PROVIDED MATERIAL Block Start

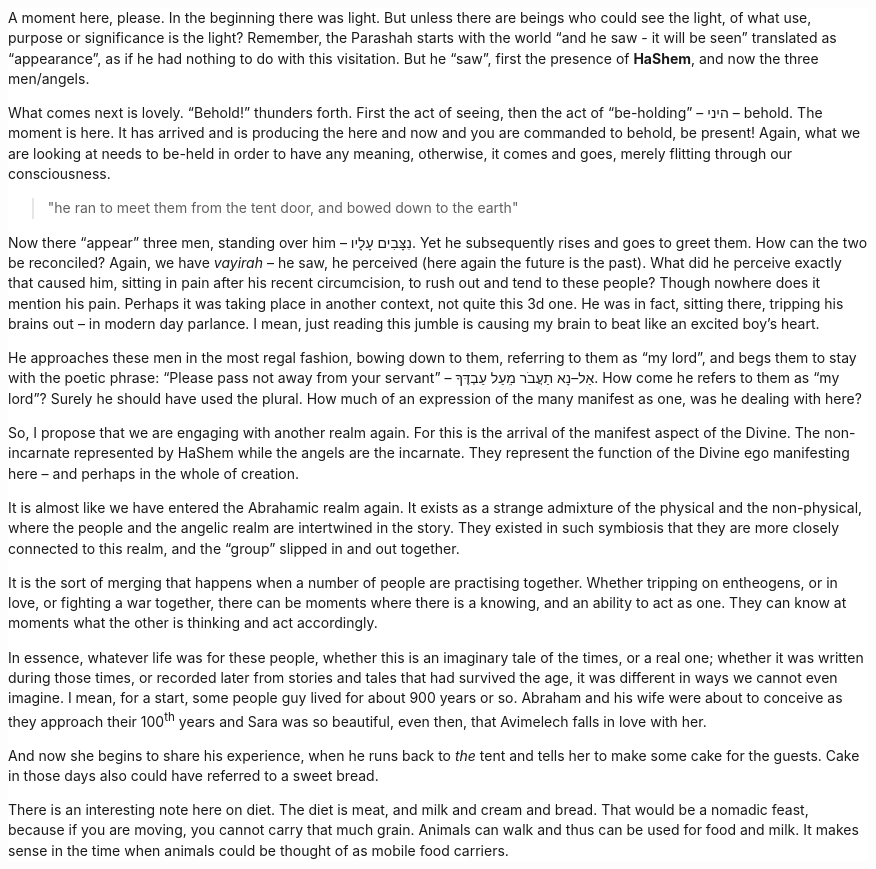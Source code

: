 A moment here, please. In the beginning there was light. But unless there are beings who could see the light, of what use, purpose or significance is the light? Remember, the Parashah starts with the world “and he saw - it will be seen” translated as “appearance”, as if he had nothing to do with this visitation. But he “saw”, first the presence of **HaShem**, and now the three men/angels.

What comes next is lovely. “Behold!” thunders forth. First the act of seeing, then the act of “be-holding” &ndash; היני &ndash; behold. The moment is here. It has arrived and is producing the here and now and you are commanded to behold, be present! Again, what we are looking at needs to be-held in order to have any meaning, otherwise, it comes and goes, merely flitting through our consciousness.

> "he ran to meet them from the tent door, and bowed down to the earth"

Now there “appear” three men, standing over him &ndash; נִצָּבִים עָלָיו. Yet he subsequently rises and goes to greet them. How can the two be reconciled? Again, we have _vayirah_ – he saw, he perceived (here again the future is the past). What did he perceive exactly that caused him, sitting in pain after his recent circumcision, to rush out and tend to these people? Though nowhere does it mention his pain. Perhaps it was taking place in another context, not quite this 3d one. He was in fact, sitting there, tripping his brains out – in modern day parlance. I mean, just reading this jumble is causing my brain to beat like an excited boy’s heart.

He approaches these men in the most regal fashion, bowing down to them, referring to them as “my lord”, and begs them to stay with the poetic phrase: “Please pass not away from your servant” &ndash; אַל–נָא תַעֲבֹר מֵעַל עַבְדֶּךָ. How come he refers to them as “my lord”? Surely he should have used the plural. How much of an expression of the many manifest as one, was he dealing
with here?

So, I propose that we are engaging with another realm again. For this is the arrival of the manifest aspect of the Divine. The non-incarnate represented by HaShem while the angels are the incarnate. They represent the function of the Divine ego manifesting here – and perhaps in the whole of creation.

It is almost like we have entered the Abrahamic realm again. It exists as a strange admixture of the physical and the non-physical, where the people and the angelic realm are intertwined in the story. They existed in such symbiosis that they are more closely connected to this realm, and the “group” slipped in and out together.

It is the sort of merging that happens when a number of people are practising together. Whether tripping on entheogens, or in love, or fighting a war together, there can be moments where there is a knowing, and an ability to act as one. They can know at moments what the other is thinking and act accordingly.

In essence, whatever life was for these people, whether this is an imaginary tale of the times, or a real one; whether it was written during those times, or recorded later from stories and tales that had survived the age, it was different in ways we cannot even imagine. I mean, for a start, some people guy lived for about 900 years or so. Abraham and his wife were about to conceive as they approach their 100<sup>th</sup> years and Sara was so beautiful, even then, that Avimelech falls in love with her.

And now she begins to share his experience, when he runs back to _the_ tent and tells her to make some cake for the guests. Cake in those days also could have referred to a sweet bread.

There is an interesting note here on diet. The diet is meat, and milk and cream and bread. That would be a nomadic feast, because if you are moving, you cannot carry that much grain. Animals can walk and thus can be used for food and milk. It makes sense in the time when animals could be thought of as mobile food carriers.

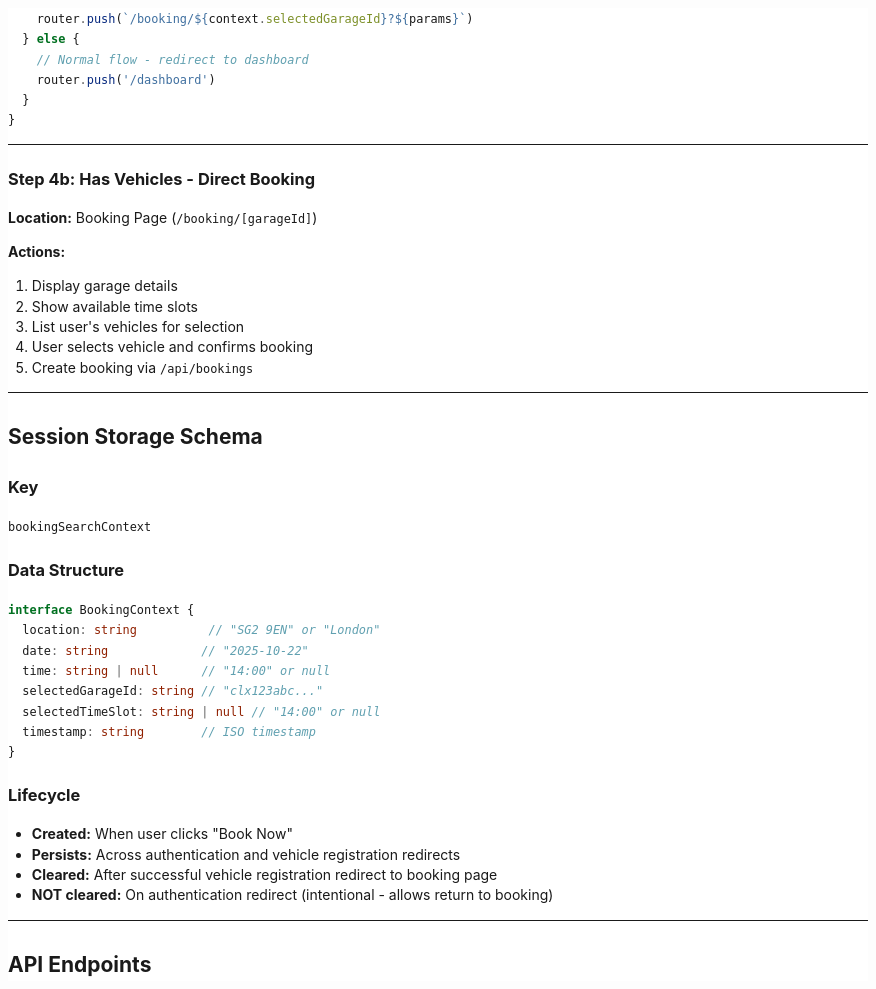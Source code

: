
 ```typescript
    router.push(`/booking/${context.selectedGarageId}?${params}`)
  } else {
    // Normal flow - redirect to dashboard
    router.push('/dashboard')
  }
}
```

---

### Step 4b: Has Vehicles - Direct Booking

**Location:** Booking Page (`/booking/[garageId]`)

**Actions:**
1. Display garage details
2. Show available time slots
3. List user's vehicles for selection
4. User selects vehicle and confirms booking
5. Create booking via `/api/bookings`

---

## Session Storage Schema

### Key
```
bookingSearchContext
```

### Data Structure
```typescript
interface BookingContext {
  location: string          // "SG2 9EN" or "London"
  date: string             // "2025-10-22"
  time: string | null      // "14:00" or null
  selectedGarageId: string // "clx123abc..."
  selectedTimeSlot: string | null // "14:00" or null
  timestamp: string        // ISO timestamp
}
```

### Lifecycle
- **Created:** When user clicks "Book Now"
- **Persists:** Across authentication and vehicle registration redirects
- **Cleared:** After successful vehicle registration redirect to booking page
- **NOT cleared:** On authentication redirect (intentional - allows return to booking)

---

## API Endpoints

PROVIDED MATERIAL Block End
PROVIDED MATERIAL Block Start

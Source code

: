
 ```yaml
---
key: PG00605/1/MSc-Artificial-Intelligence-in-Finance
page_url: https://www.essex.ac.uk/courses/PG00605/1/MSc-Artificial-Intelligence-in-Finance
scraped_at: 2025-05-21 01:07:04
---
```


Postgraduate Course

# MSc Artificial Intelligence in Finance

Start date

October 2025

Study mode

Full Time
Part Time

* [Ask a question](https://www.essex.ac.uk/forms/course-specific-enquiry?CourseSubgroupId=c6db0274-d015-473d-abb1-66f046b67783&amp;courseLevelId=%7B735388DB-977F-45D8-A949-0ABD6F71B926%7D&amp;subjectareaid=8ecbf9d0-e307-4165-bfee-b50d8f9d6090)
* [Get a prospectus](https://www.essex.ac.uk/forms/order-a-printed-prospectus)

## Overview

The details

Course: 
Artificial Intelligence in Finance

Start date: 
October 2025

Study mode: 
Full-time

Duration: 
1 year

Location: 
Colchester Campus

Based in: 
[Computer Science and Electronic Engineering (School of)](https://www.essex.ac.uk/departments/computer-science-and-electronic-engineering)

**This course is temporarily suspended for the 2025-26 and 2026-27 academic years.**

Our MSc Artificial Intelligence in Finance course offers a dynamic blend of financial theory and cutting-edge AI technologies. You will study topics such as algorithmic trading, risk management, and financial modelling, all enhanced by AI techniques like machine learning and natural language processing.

PROVIDED MATERIAL Block End
PROVIDED MATERIAL Block Start

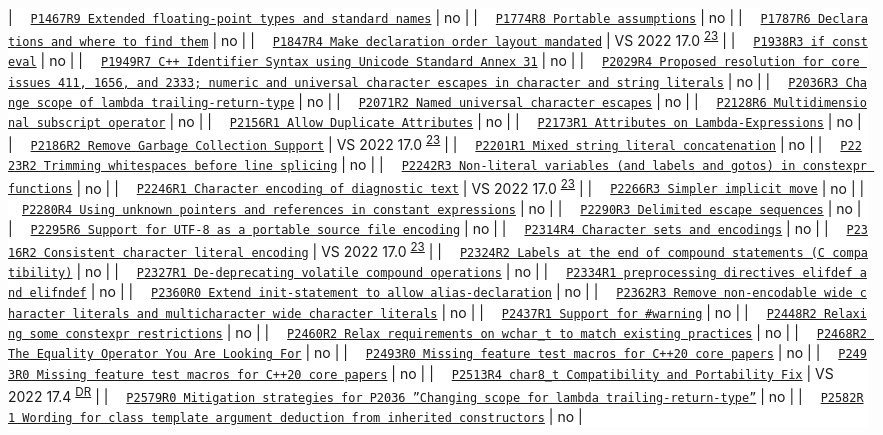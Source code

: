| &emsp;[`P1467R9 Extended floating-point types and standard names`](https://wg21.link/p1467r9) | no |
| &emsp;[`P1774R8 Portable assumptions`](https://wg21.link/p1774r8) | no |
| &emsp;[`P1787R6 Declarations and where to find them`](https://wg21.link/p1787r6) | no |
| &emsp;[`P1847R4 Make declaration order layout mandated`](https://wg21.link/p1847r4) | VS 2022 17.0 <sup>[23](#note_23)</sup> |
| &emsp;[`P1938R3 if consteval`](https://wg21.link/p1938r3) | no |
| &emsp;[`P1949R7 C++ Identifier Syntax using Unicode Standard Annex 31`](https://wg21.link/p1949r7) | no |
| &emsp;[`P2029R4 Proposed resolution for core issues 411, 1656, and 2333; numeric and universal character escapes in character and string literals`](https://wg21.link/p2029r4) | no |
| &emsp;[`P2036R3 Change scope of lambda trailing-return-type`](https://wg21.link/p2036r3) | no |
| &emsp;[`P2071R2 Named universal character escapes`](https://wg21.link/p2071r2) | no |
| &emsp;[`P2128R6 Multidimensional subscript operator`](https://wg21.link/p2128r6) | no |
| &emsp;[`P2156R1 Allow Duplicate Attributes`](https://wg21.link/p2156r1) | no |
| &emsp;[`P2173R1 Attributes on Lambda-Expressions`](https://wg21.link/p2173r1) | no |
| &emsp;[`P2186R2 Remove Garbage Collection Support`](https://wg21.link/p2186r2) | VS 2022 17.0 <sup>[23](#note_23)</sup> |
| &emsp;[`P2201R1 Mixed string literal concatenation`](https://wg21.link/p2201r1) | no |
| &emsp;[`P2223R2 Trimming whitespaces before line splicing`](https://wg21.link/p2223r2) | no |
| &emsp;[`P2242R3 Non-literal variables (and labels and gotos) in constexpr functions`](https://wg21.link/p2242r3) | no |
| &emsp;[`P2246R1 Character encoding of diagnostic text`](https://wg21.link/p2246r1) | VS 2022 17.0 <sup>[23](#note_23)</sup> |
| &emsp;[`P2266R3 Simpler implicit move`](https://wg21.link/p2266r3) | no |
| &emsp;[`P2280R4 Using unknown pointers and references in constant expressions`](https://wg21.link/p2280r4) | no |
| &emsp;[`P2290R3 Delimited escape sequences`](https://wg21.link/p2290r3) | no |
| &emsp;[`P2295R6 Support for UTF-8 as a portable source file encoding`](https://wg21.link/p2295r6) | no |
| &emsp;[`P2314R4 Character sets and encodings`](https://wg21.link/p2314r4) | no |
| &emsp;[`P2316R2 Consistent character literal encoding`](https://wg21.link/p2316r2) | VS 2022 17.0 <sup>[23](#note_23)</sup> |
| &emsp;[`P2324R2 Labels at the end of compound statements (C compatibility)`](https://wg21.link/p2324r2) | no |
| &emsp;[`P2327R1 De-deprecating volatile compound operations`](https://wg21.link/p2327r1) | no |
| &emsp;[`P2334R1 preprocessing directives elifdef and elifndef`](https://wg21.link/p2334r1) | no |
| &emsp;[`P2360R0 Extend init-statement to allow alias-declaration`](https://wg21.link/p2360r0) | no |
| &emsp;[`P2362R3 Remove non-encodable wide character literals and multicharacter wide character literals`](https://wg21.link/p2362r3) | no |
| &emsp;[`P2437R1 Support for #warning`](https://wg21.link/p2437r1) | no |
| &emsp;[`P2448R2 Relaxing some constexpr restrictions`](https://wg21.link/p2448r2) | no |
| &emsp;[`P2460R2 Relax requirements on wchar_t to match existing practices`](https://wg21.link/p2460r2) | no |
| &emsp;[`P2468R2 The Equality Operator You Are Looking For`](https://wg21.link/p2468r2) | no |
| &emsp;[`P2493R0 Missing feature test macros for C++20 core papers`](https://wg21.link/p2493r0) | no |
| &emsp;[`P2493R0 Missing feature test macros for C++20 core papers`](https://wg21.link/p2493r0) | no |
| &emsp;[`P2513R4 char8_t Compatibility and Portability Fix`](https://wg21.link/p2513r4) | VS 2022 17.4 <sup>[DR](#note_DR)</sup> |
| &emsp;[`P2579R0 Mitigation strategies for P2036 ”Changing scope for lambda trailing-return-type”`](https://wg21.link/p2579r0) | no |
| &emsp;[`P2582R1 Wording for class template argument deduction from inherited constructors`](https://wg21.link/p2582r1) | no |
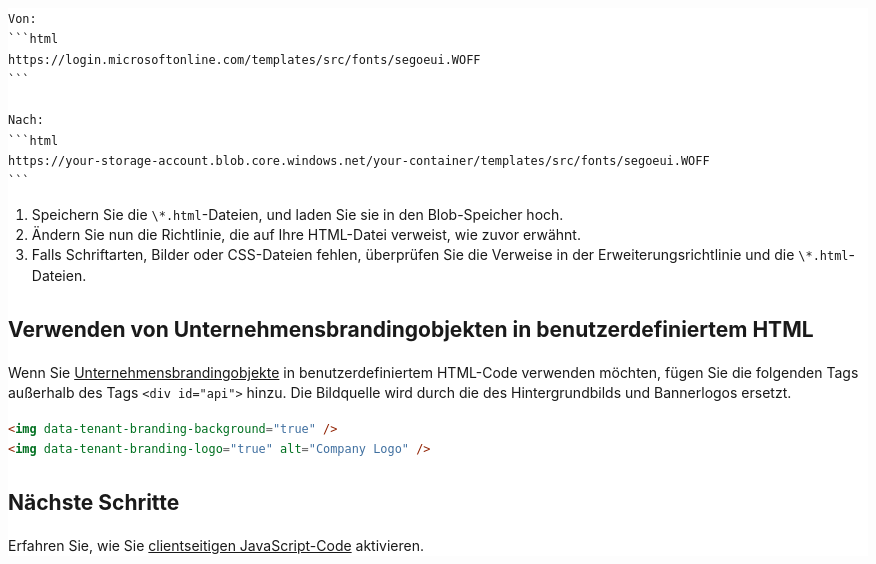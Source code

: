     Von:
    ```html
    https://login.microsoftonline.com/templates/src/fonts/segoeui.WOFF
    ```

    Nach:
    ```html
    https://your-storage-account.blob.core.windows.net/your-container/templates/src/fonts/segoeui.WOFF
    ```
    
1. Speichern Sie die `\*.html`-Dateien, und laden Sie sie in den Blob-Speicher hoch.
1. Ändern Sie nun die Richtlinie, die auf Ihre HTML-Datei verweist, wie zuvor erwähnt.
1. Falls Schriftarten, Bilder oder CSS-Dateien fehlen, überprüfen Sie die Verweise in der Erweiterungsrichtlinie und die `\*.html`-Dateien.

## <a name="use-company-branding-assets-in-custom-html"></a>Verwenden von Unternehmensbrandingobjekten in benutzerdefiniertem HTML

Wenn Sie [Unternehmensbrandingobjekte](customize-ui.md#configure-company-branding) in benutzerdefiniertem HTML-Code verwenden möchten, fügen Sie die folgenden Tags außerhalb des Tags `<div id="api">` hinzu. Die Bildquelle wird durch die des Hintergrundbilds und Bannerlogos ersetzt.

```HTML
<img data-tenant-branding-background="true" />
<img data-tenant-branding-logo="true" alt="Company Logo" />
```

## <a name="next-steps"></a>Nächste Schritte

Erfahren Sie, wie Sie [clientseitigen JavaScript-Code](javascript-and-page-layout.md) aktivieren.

PROVIDED MATERIAL Block End

WORK TO BE COMPLETED: Could you restate word for word the lines above from the one containing "Character encoding of" through the one containing "17.4 <sup>[DR](#note_DR)</sup> |", both included, and nothing else?

RESULT FOR THIS TASK:
| &emsp;[`P2246R1 Character encoding of diagnostic text`](https://wg21.link/p2246r1) | VS 2022 17.0 <sup>[23](#note_23)</sup> |
| &emsp;[`P2266R3 Simpler implicit move`](https://wg21.link/p2266r3) | no |
| &emsp;[`P2280R4 Using unknown pointers and references in constant expressions`](https://wg21.link/p2280r4) | no |
| &emsp;[`P2290R3 Delimited escape sequences`](https://wg21.link/p2290r3) | no |
| &emsp;[`P2295R6 Support for UTF-8 as a portable source file encoding`](https://wg21.link/p2295r6) | no |
| &emsp;[`P2314R4 Character sets and encodings`](https://wg21.link/p2314r4) | no |
| &emsp;[`P2316R2 Consistent character literal encoding`](https://wg21.link/p2316r2) | VS 2022 17.0 <sup>[23](#note_23)</sup> |
| &emsp;[`P2324R2 Labels at the end of compound statements (C compatibility)`](https://wg21.link/p2324r2) | no |
| &emsp;[`P2327R1 De-deprecating volatile compound operations`](https://wg21.link/p2327r1) | no |
| &emsp;[`P2334R1 preprocessing directives elifdef and elifndef`](https://wg21.link/p2334r1) | no |
| &emsp;[`P2360R0 Extend init-statement to allow alias-declaration`](https://wg21.link/p2360r0) | no |
| &emsp;[`P2362R3 Remove non-encodable wide character literals and multicharacter wide character literals`](https://wg21.link/p2362r3) | no |
| &emsp;[`P2437R1 Support for #warning`](https://wg21.link/p2437r1) | no |
| &emsp;[`P2448R2 Relaxing some constexpr restrictions`](https://wg21.link/p2448r2) | no |
| &emsp;[`P2460R2 Relax requirements on wchar_t to match existing practices`](https://wg21.link/p2460r2) | no |
| &emsp;[`P2468R2 The Equality Operator You Are Looking For`](https://wg21.link/p2468r2) | no |
| &emsp;[`P2493R0 Missing feature test macros for C++20 core papers`](https://wg21.link/p2493r0) | no |
| &emsp;[`P2493R0 Missing feature test macros for C++20 core papers`](https://wg21.link/p2493r0) | no |
| &emsp;[`P2513R4 char8_t Compatibility and Portability Fix`](https://wg21.link/p2513r4) | VS 2022 17.4 <sup>[DR](#note_DR)</sup> |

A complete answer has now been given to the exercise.